Our data support previous findings suggesting that Ser375 serves as an initial residue that drives hierarchical multisite phosphorylation of MOR (11, 27). As we have previously described, single mutation of this residue severely compromised phosphorylation of other S/T residues (Fig. 2B). Moreover, phosphorylation of Ser375 substantially affected the dynamics of recruitment of GRK2 and β-arrestin (Figs. 3A and 7A). The S375A MOR mutant recruited GRK2 and β-arrestin at early time points (5 min); however, the interaction of these proteins with the mutant receptor was transient. Using BRET, we detected a steady decrease in β-arrestin recruitment after 5 min, and the β-Gal complementation assay showed no recruitment after 1-hour incubation (Figs. 3, A to C, and 7, A to C). The use of complementary assays that rely on different stability constraints (β-Gal complementation compared to FRET and BRET) enabled the detection of these different dynamics dictated by receptor phosphorylation. The compromised internalization of S375A also suggests that robust phosphorylation and stable interactions with GRK2 and β-arrestins are required to drive MOR endocytosis. Ser375 is the first residue of the 375STANT379 motif, which has previously been reported to play a key role in receptor internalization (9), although conflicting results have been reported regarding the ability of this mutant to desensitize (13, 23). In the present study, we reconciled the differences observed with regard to the desensitization of this mutant (Fig. 8, A and B). Our data suggest that the 375STANT379 region is crucial for regulating MOR desensitization. High-efficacy agonists like DAMGO and ME regulate MOR desensitization by a GRK2/β-arrestin–mediated mechanism upon phosphorylating crucial sites within this region. Moreover, the observation that the compromised desensitization of the STANT-3A mutant is only detectable when using whole-cell patch clamp further suggests that a soluble (cytosolic) factor mediates this desensitization. In agreement with this notion, we showed that GRK2/3 and β-arrestin recruitment and receptor internalization of the STANT-3A MOR mutant were severely compromised (Figs. 3, A to C; 4, A and B; and 7, A to C). The key role of the 375STANT379 region in the regulation of MOR is also illustrated by the results obtained upon mutation of all S/T residues within the C-tail of MOR (11S/T-A) (Figs. 3, A to D; 4, A and B; and 7, A to D).

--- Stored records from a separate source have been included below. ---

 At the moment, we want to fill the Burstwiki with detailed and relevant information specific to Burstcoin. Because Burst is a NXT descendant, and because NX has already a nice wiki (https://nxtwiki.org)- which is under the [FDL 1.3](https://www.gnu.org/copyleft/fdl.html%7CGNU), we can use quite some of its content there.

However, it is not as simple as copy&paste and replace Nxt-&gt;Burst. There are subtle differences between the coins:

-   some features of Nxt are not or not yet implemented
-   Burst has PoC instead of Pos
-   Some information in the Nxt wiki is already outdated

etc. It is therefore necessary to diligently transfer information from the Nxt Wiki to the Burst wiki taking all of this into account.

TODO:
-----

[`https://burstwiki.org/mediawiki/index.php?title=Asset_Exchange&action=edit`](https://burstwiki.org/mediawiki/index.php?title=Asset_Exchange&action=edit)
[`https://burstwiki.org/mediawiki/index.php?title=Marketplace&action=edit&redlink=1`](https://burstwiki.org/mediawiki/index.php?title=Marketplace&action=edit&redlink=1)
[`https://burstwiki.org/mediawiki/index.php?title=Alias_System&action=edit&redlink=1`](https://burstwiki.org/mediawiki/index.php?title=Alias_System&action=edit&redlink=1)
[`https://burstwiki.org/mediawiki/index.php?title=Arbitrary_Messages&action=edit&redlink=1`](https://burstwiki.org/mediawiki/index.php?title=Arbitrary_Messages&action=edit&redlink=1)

Because of its limited ability to induce multisite phosphorylation of MOR (Fig. 2B), morphine induced weak recruitment of β-arrestins (Figs. 1, B to G, and 5, B and D). Overexpression of GRK2/3 facilitated phosphorylation of Thr370 and Thr379 (in addition to Ser375) by morphine, which resulted in both increased β-arrestin recruitment and MOR internalization (Fig. 5E and fig. S3, A and B). These results highlight that the cellular effect of a particular ligand (in this case, morphine) depends on the cellular context and that differences in expression levels of signaling and regulatory proteins will influence the downstream events of receptor activation in a particular cell type. For example, different expression levels of GRK2 may explain why morphine internalizes MOR in striatal neurons (28) but not in other neurons (29), although this hypothesis remains to be confirmed.

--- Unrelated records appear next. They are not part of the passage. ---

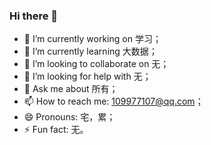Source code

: ### Hi there 👋

- 🔭 I’m currently working on 学习；
- 🌱 I’m currently learning 大数据；
- 👯 I’m looking to collaborate on 无；
- 🤔 I’m looking for help with 无；
- 💬 Ask me about 所有；
- 📫 How to reach me: 109977107@qq.com；
- 😄 Pronouns: 宅，累；
- ⚡ Fun fact: 无。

An important finding of the current study is that even when all S/T residues of the C-tail of MOR were mutated to Ala, we detected GRK2 and β-arrestin recruitment using BRET and FRET approaches but not when using the β-Gal complementation assay. These signals were abolished by the addition of the antagonist naloxone or by agonist washout (figs. S2A and 4C). These results suggest that both GRK2 and β-arrestins can be transiently recruited to the activated MOR independently of receptor phosphorylation. Phosphorylation-independent recruitment of β-arrestins has been reported for several GPCRs (30, 31). Moreover, this recruitment of GRK2 is likely to mediate the rapid component of GIRK desensitization (21), which still occurred in the STANT-3A mutant (fig. S5C).

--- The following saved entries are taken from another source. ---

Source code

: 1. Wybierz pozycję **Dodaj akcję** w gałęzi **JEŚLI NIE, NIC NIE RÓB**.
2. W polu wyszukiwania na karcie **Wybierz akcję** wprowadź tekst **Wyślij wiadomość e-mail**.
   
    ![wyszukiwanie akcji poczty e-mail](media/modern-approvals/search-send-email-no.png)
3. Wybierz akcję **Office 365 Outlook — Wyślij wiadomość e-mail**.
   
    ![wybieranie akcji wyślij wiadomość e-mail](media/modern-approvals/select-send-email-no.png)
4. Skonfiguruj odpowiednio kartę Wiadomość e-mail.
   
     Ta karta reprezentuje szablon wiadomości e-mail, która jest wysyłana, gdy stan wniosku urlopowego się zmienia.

GRKs play a key role in GPCR regulation by phosphorylating activated receptors, uncoupling them from G proteins, and facilitating interactions with β-arrestins to promote alternative signaling and/or receptor endocytosis. Our results show that GRK2 activity was required for efficient arrestin recruitment and MOR internalization (Fig. 5, A to G, and fig. S3, A and B). An unexpected result from our studies was that the interaction between GRK2 and the activated MOR also seemed to depend on the integrity of the phosphorylation sites (Fig. 7, A to D). Cmpd101 prevented recruitment of GRK2 to the activated MOR, consequently compromising β-arrestin recruitment and receptor internalization. Binding of Cmpd101 to GRK2 induces small conformational changes that stabilize GRK2 in a nonactive, noncatalytic conformation (15). Thus, our results suggest that the unblocked conformation of GRK2/3 is required for the recruitment and interaction of this kinase with MOR.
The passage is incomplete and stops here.